┌──

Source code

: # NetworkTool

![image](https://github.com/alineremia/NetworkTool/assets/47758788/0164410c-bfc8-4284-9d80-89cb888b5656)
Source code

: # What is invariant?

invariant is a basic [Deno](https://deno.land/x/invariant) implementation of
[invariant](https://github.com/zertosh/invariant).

└──

_Task statement:_ What you return must match the data above character for character.

_Completed task:_
Source code

: # NetworkTool

![image](https://github.com/alineremia/NetworkTool/assets/47758788/0164410c-bfc8-4284-9d80-89cb888b5656)
Source code

: # What is invariant?

invariant is a basic [Deno](https://deno.land/x/invariant) implementation of
[invariant](https://github.com/zertosh/invariant).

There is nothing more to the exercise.